Updated: Nov 7, 2018
August is upon us and with it comes an overkill of back-to-school commercials highlighting special deals on everything from backpacks to Air Jordans to even black markers. And while we see these ads every summer, a funny thought recently occurred to me during one of them: it wasn’t all that long ago when redaction was actually performed with black markers. Even as recently as ten years ago, there’d be hundreds of thousands of papers that had to be flipped through one-by-one during discovery, and sensitive information would be blacked out by hand. (A good deal on black markers could have come in handy!)
But with the amount of digital data in the universe doubling every two years by some accounts, the days of hard copies and manual work are slipping further and further behind us. The ediscovery software market is growing quickly (recently estimated to grow by 17.36% over the next four years), and redaction software is quickly becoming commonplace in organizations. Adios, black marker; hello, cursor!
That’s good news, right?
Not necessarily. Though redaction software, when used properly, prevents the inadvertent disclosure of sensitive information, many programs like Adobe Acrobat are not yet foolproof when it comes to redacting PII. Not to mention that many still require manual processes that are prone to human error. Employees might think they are redacting correctly or producing documents properly, but the process leaves a lot of room for error, both technological and clerical. Take redacting PDF documents, for example. PDF documents are constructed in layers consisting of text and images. Thus, using a redaction tool that cloaks an image or text is not a foolproof method of redaction since you are actually just adding another layer to the document, which can be peeled back to reveal what’s underneath.
This misuse and mistrust of redaction tools can have serious consequences. Here’s what we consider to be the five most epic redaction software “fails” to make headlines in the last several years:
1. HSBC – On December 3rd, 2009 HSBC issued public notification letters declaring it had redacted sensitive data in Chapter 13 bankruptcy forms that were filed electronically. Due to a “bug in its imaging software,” the information turned out to be viewable – in other words, with more and more legal documents being filed online, electronic redaction, if not done properly, can be peeled back with a simple cut-and-paste technique. The data disclosed might have included HSBC credit card numbers, as well as line-of-credit and mortgage information, a spokeswoman announced.
2. TSA – Another redaction fail in December of 2009 occurred when a Transportation Security Administration contract employee manually redacted a 93-page operating manual that was then put up on a government website. Shortly thereafter, it was discovered that the employee simply drew black boxes over text, so the redacted text was still there and available to read with standard cut-and-paste commands. As a result, secretive TSA screening methods designed to prevent terrorism became public knowledge.

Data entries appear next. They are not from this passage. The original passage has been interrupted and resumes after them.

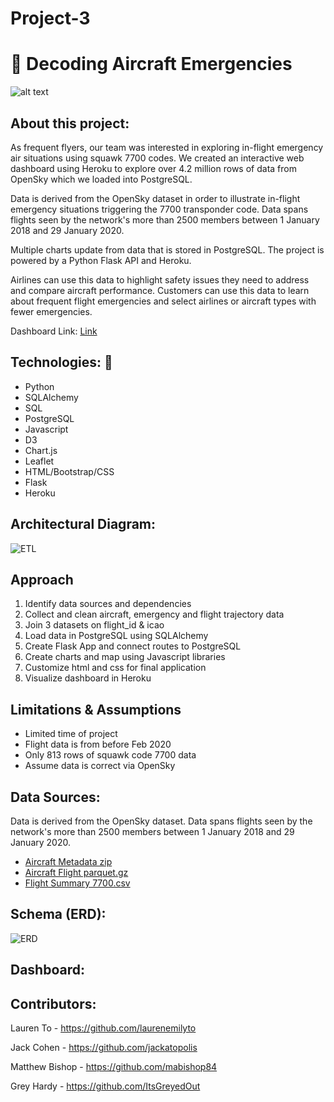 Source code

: # Project-3

# 🧐 Decoding Aircraft Emergencies

![alt text](http://github.com/itsgreyedout/project-3/blob/master/images/airplane.jpg?raw=true)

## About this project:
As frequent flyers, our team was interested in exploring in-flight emergency air situations using squawk 7700 codes. We created an interactive web dashboard using Heroku to explore over 4.2 million rows of data from OpenSky which we loaded into PostgreSQL. 

Data is derived from the OpenSky dataset in order to illustrate in-flight emergency situations triggering the 7700 transponder code. Data spans flights seen by the network's more than 2500 members between 1 January 2018 and 29 January 2020.

Multiple charts update from data that is stored in PostgreSQL. The project is powered by a Python Flask API and Heroku. 

Airlines can use this data to highlight safety issues they need to address and compare aircraft performance. Customers can use this data to learn about frequent flight emergencies and select airlines or aircraft types with fewer emergencies. 

Dashboard Link: [Link](https://gtdsproject3aircraftdata.herokuapp.com/)

## Technologies: :hammer:	
- Python
- SQLAlchemy
- SQL
- PostgreSQL
- Javascript
- D3
- Chart.js
- Leaflet
- HTML/Bootstrap/CSS
- Flask
- Heroku


## Architectural Diagram:
![ETL](https://github.com/ItsGreyedOut/Project-3/blob/master/images/airplane_etl_diagram.png)

## Approach
1. Identify data sources and dependencies
2. Collect and clean aircraft, emergency and flight trajectory data
3. Join 3 datasets on flight_id & icao
4. Load data in PostgreSQL using SQLAlchemy
5. Create Flask App and connect routes to PostgreSQL
6. Create charts and map using Javascript libraries
7. Customize html and css for final application
8. Visualize dashboard in Heroku

## Limitations & Assumptions
- Limited time of project
- Flight data is from before Feb 2020
- Only 813 rows of squawk code 7700 data
- Assume data is correct via OpenSky


## Data Sources:
Data is derived from the OpenSky dataset. Data spans flights seen by the network's more than 2500 members between 1 January 2018 and 29 January 2020.

- [Aircraft Metadata zip](https://opensky-network.org/datasets/metadata/)
- [Aircraft Flight parquet.gz](https://zenodo.org/record/3937483#.YVYFBUbMIdV)
- [Flight Summary 7700.csv](https://zenodo.org/record/3937483#.YVYFBUbMIdV) 

## Schema (ERD): 
![ERD](https://github.com/ItsGreyedOut/Project-3/blob/master/images/ERD.png)

## Dashboard: 


## Contributors:

Lauren To -  https://github.com/laurenemilyto

Jack Cohen -  https://github.com/jackatopolis

Matthew Bishop - https://github.com/mabishop84

Grey Hardy -  https://github.com/ItsGreyedOut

3. New York Times – In May of 2010, the New York Times also suffered a major manual redaction failure. As part of its reporting on leaked Snowden documents, the New York Times redacted both the name of an NSA agent as well as a confidential NSA program target from a PDF it uploaded to its site. After the PDF was posted, a cryptography website downloaded a copy and discovered that three of the redactions intended to obscure sensitive national security information were easily accessible by – you guessed it – highlighting, copying, and pasting the text. As Bob Cesca of the Daily Banter put it, “All of this is due to the incompetence of whoever failed to properly redact the PDF before publishing it for the world to see.”
4. Citigroup – In July of 2013, Citigroup acknowledged that it failed to safeguard Social Security numbers, birthdates, and other sensitive data for nearly 150,000 customers who filed for bankruptcy between 2007 – 2011. Citi had discovered a problem with the way its software redacted customer data on bankruptcy filings for secured loans. The bank said in a statement, “As a result of this limitation in technology, personally identifiable information could be exposed and read if electronic versions of the court records were accessed and downloaded from the courts’ online docket system, and if the person downloading the information had the technical knowledge and software to restore the redacted information.”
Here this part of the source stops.